- **Supplied entries**
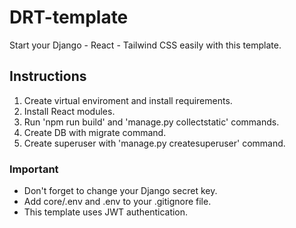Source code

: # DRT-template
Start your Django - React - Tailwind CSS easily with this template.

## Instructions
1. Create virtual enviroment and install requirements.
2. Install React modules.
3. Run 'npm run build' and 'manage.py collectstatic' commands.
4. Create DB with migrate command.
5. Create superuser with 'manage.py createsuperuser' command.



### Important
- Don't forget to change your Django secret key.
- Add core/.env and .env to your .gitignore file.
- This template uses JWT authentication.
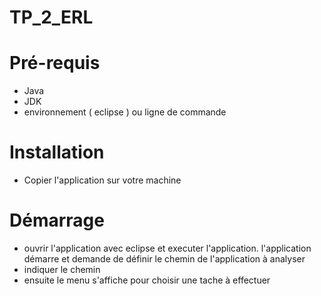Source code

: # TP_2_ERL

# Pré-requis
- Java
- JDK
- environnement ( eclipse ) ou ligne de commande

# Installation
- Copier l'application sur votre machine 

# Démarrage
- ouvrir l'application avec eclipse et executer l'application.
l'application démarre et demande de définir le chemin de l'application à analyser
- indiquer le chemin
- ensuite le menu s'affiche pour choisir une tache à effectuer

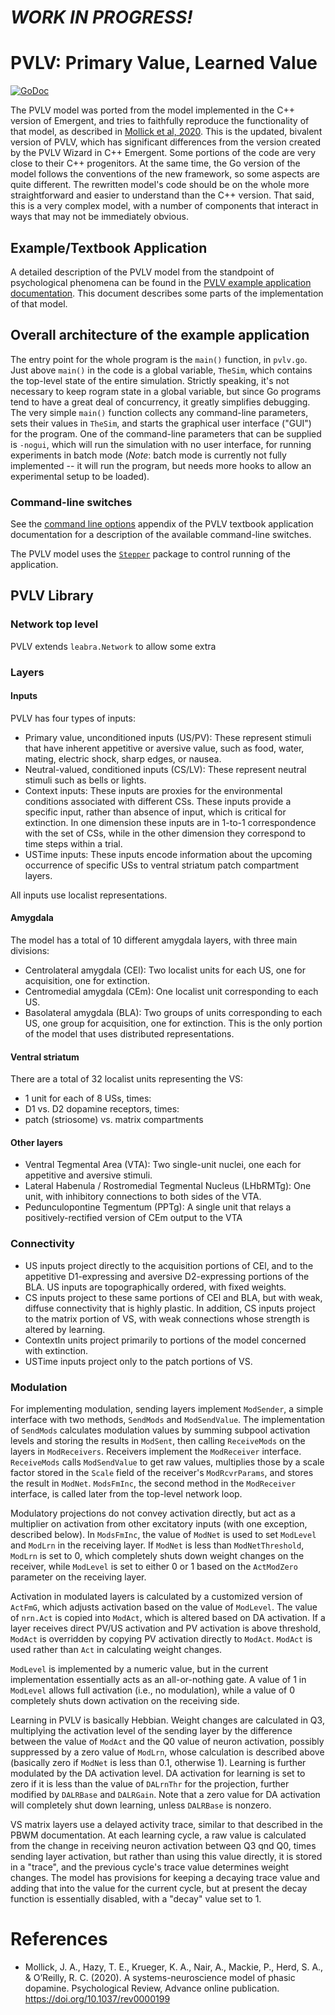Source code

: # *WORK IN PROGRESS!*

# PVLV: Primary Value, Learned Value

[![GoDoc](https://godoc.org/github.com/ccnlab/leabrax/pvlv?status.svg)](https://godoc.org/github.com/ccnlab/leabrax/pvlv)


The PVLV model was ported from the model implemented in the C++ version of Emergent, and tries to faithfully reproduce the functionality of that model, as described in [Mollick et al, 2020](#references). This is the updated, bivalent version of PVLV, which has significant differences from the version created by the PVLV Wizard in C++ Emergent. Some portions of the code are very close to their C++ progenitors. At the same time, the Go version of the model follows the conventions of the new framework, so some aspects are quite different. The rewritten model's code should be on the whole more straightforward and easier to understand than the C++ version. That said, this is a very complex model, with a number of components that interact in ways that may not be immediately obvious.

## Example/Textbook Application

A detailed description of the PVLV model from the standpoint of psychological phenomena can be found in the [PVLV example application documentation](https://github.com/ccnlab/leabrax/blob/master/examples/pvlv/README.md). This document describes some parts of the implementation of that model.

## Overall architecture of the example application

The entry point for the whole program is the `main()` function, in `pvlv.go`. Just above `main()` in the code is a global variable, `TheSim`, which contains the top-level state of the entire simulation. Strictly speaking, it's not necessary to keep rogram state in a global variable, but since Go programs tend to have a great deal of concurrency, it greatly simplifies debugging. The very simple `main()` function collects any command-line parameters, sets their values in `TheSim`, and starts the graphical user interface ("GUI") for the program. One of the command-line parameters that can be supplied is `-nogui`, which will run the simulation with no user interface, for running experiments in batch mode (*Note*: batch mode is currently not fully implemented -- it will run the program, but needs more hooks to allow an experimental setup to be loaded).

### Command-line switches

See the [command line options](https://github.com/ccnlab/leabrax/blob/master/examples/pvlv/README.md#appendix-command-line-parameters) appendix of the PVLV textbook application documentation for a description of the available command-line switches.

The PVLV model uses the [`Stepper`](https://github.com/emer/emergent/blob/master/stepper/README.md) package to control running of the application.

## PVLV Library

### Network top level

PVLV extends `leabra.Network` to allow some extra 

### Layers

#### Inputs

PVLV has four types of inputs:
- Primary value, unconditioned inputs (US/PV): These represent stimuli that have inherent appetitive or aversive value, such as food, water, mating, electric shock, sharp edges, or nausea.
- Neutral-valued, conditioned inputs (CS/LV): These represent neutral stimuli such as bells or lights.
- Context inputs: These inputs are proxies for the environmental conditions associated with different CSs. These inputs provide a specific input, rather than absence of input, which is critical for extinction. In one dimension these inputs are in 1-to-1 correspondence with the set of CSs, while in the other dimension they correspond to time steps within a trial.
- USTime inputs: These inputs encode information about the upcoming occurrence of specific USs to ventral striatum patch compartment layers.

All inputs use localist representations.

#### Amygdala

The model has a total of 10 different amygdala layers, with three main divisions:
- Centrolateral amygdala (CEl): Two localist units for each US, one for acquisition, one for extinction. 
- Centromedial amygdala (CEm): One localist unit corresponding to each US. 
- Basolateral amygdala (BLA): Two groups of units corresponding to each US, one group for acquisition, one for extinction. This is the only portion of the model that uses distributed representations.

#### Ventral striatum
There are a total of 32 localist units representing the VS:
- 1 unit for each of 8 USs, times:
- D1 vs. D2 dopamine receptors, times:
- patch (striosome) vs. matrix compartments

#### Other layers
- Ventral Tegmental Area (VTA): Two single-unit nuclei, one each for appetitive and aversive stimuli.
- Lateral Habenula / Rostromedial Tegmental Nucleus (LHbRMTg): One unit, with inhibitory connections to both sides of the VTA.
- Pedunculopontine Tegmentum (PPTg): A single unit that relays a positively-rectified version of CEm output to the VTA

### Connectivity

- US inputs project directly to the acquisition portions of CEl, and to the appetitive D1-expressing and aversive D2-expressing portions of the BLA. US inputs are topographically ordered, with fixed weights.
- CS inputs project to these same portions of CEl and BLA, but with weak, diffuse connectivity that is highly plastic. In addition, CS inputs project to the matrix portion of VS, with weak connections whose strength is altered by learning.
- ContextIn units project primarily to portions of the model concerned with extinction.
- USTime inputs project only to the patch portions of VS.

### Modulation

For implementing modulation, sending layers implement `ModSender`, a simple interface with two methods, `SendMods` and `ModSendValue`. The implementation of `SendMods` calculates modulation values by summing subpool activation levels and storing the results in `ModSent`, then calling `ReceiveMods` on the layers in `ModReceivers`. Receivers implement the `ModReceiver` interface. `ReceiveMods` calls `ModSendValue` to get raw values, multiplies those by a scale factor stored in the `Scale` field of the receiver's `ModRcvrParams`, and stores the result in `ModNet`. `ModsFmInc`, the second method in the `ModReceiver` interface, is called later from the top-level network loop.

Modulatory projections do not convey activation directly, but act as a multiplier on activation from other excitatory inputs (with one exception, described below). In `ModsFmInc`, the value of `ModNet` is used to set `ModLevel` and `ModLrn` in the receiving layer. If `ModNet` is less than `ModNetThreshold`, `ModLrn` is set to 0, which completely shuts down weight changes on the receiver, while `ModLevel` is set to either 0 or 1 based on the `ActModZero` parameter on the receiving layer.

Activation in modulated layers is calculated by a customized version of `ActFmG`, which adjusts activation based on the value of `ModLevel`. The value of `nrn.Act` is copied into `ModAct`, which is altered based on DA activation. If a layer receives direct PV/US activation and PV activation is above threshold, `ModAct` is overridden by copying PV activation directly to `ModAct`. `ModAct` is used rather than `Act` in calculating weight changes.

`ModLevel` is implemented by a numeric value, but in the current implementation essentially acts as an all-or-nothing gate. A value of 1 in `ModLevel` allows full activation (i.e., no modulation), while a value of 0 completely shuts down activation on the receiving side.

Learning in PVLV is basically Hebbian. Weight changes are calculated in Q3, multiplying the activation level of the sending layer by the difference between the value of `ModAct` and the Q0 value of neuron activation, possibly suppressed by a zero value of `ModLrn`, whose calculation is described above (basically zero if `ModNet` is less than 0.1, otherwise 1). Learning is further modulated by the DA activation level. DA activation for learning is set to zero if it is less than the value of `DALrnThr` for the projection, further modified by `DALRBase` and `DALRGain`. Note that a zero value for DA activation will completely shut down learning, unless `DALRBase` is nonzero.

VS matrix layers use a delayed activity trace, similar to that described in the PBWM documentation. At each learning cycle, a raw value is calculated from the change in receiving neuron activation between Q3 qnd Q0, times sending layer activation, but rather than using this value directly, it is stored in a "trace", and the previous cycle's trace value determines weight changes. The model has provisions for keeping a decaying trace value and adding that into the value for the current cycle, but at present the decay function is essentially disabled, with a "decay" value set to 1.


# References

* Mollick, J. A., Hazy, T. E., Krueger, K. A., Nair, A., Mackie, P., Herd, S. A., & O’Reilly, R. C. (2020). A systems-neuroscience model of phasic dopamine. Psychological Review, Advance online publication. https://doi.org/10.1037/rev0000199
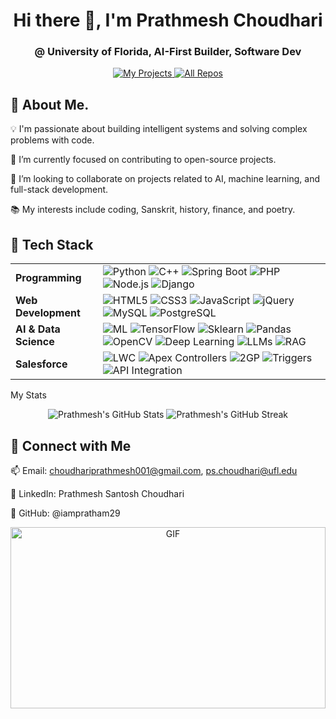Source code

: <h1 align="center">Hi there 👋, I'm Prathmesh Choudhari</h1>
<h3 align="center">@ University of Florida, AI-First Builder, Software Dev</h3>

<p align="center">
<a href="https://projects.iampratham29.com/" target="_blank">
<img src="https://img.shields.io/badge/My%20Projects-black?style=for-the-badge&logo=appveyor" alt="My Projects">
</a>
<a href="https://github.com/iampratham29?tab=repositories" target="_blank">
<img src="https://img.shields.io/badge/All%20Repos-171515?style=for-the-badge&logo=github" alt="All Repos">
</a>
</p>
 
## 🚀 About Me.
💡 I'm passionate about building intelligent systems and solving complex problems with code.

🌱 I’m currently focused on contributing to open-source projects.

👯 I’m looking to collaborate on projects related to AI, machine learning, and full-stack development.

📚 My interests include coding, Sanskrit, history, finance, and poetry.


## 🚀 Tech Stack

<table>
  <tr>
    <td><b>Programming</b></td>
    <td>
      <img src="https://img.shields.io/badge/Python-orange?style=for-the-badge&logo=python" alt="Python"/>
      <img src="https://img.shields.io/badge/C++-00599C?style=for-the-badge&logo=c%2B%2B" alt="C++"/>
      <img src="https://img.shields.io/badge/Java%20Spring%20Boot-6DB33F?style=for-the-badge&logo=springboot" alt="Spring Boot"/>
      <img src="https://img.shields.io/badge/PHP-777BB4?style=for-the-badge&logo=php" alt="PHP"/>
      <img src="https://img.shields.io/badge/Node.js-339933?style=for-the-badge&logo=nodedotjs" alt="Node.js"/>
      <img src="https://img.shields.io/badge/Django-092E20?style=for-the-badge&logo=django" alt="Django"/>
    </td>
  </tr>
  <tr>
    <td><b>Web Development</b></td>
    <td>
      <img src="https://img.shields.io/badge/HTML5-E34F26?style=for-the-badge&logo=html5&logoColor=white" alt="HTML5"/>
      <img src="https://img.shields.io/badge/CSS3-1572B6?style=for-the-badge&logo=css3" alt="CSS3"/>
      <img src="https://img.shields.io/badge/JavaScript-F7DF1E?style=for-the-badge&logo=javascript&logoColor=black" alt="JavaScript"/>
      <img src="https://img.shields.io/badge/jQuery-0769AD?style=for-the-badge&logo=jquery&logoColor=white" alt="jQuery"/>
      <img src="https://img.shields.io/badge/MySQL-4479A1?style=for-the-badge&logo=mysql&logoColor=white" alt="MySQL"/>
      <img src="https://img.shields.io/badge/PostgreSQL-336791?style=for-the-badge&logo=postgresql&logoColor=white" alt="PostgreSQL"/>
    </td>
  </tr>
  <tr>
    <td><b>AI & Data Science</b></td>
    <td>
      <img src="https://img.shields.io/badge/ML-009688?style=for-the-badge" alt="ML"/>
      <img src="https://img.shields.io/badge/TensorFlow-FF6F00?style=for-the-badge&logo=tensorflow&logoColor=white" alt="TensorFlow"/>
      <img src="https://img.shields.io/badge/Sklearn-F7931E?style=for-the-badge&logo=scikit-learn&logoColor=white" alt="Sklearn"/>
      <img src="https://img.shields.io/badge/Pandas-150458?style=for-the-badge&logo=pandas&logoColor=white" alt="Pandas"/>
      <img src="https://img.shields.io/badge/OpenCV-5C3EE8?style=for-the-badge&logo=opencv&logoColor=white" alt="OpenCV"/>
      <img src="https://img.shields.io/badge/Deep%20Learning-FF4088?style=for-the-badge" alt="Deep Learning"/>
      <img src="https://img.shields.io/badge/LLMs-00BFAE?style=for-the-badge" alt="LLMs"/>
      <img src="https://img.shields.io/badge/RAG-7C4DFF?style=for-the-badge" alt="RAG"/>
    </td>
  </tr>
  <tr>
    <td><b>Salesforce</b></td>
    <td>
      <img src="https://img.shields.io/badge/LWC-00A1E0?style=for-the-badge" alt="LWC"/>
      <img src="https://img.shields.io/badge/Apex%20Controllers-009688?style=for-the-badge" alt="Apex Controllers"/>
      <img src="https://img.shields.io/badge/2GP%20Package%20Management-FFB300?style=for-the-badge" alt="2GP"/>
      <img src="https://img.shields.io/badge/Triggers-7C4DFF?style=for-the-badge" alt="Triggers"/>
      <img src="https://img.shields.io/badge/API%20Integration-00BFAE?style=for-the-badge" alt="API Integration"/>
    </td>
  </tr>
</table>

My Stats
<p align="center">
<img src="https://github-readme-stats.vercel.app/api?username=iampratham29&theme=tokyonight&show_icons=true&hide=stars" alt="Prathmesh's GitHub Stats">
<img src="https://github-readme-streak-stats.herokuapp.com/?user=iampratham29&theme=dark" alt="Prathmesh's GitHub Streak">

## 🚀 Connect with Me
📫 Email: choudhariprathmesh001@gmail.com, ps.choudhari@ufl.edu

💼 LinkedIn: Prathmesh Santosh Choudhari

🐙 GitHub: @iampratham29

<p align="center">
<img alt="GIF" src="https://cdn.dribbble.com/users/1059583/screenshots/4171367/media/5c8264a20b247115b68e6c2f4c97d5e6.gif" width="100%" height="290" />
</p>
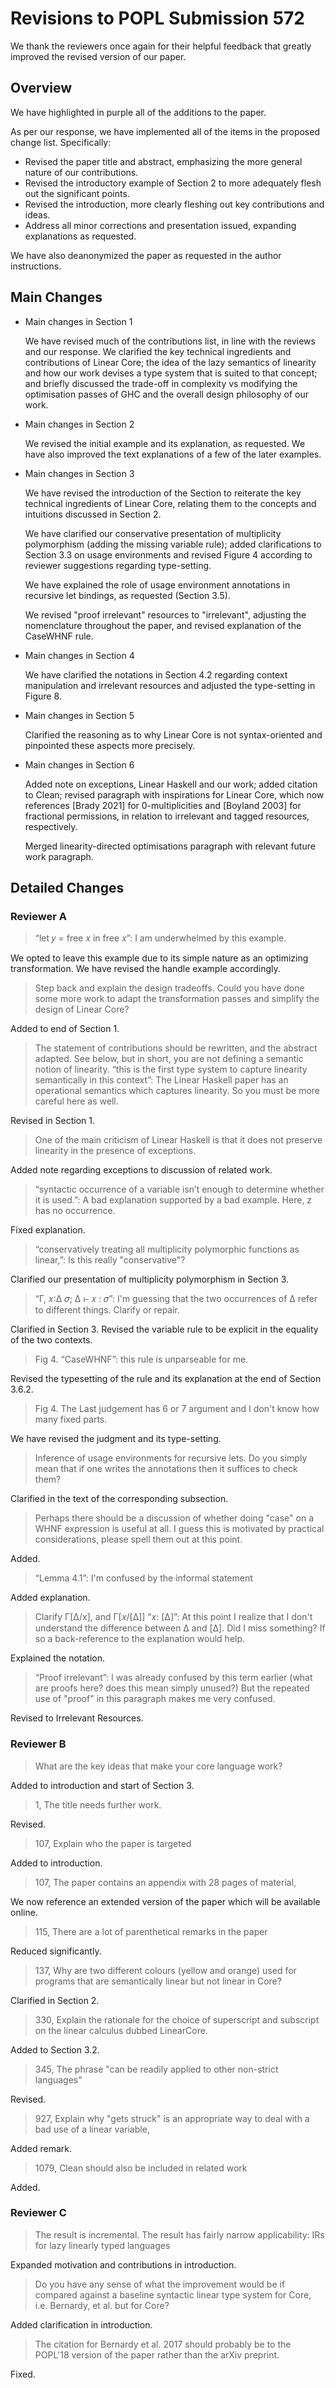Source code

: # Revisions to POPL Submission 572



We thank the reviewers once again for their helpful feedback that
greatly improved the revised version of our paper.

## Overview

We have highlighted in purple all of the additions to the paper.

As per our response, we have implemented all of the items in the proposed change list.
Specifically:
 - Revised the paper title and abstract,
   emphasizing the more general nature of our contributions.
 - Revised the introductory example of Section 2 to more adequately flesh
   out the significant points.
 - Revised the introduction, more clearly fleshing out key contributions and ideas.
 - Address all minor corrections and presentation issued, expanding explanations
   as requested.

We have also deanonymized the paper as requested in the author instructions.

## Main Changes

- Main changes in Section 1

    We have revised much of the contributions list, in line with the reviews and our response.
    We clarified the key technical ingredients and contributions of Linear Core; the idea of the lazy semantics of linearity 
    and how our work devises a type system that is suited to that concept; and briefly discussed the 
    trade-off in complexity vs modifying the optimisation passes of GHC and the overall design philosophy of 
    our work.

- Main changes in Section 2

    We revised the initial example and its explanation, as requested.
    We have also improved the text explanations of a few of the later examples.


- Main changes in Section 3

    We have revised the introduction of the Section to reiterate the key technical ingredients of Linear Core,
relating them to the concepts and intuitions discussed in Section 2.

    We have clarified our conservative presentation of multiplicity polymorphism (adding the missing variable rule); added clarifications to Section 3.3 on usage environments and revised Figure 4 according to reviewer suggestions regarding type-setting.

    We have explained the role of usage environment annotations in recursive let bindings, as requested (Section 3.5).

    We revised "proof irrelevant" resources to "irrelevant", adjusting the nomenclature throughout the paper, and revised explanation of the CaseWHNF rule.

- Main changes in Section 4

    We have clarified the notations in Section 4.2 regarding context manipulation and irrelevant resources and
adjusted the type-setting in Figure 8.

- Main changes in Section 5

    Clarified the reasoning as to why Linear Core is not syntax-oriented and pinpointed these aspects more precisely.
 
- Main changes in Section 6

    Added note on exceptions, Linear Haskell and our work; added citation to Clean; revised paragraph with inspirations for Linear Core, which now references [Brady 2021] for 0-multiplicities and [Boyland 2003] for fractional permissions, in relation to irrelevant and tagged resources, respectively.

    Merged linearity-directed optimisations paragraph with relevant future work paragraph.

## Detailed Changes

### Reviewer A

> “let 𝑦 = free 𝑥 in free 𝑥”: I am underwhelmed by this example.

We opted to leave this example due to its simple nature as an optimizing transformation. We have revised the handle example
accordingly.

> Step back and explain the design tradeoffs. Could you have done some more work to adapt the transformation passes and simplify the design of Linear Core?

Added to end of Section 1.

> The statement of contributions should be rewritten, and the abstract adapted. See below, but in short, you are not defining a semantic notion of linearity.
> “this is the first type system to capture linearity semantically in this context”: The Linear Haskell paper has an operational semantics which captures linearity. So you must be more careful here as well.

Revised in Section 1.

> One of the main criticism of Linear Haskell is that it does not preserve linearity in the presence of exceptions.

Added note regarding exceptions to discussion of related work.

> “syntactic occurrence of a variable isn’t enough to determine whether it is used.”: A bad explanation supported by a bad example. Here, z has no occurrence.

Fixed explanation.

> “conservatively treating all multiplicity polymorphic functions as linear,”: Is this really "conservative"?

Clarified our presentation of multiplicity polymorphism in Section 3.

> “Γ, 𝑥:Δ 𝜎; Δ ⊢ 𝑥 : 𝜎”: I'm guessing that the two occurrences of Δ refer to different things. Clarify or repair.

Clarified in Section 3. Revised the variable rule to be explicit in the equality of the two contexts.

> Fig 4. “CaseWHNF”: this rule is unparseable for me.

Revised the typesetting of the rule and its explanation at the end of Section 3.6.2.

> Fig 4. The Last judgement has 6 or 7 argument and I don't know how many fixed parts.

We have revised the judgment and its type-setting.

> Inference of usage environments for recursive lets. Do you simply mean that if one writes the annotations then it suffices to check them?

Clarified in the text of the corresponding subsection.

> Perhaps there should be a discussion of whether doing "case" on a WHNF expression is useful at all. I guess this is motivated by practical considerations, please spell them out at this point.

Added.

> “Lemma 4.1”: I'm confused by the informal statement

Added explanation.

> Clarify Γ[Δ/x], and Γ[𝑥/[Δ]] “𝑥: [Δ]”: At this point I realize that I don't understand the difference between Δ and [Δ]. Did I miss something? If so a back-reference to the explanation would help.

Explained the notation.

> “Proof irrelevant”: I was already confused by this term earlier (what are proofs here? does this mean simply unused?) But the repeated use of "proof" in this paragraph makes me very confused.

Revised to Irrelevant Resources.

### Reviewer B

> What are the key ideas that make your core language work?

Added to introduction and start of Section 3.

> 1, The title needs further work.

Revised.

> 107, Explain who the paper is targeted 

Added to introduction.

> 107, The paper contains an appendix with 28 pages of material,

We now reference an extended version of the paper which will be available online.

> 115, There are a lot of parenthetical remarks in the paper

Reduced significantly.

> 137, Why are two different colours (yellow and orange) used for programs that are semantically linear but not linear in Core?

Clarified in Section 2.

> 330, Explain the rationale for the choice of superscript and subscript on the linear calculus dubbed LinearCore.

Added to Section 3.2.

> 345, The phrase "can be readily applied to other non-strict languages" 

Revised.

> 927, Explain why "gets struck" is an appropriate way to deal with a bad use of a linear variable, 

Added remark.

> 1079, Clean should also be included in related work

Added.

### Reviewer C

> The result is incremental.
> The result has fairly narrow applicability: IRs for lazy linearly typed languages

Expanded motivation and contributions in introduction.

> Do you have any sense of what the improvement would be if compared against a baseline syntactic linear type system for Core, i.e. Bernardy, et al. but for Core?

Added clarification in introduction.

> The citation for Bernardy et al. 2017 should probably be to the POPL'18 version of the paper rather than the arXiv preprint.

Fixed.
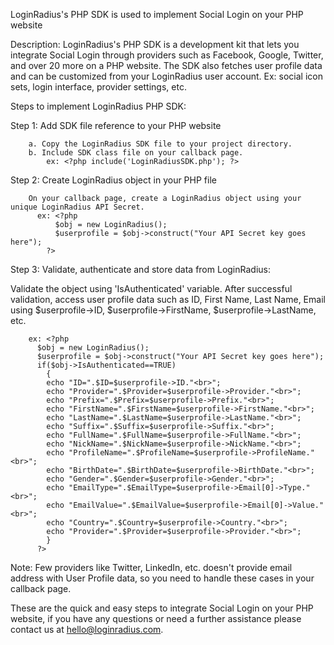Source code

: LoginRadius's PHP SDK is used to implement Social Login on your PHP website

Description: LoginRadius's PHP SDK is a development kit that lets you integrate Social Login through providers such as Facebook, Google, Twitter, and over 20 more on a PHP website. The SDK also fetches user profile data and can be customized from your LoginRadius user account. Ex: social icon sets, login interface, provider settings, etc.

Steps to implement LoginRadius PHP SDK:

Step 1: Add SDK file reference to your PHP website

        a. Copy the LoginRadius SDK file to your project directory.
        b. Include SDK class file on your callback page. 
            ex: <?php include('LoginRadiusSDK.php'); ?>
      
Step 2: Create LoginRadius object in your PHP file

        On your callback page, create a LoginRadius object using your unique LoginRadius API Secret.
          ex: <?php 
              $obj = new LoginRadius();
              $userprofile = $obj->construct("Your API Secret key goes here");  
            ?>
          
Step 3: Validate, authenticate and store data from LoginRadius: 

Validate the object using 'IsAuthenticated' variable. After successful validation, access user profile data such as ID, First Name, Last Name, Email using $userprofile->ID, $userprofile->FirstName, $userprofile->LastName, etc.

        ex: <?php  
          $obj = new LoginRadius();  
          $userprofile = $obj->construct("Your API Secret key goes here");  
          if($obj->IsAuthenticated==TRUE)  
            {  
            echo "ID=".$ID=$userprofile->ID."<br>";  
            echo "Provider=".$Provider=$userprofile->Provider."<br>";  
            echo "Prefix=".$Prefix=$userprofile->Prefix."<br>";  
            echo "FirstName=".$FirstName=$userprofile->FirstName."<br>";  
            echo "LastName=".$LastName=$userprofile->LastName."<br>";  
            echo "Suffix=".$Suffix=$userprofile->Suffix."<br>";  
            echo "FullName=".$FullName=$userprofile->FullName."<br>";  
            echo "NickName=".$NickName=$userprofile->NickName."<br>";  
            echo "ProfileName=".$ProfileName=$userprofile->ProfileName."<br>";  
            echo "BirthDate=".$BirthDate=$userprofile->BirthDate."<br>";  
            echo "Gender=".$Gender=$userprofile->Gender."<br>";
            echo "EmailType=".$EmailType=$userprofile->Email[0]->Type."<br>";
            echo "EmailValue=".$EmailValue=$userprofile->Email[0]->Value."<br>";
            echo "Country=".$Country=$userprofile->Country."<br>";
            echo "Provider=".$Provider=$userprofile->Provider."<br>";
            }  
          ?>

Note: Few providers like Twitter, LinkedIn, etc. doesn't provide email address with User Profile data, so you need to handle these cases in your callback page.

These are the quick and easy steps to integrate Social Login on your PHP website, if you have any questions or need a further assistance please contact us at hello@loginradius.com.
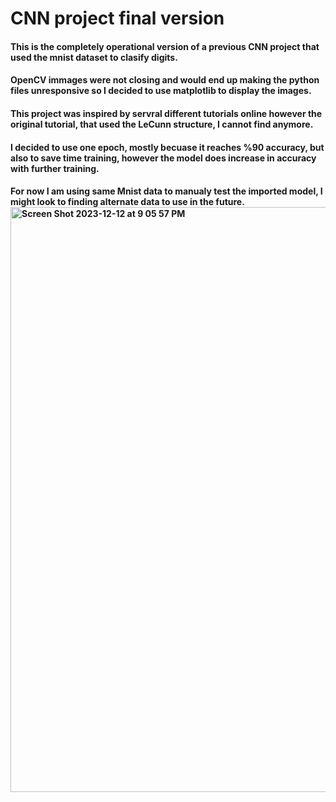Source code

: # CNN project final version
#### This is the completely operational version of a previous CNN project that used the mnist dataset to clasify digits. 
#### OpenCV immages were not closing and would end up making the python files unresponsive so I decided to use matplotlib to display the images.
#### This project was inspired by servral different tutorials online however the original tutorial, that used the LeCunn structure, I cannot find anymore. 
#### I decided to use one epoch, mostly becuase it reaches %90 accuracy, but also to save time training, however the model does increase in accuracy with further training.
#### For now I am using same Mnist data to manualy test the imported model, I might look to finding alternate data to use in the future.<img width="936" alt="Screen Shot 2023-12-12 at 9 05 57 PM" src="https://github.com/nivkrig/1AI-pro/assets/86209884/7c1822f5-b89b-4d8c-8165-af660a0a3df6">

- **Task details**
Your answer should be the lines above from the one containing "adjusted the type-setting in Figure 8." through the one containing "- Main changes in Section 6", copied exactly and with both ends kept.

- **Written solution**
adjusted the type-setting in Figure 8.

- Main changes in Section 5

    Clarified the reasoning as to why Linear Core is not syntax-oriented and pinpointed these aspects more precisely.
 
- Main changes in Section 6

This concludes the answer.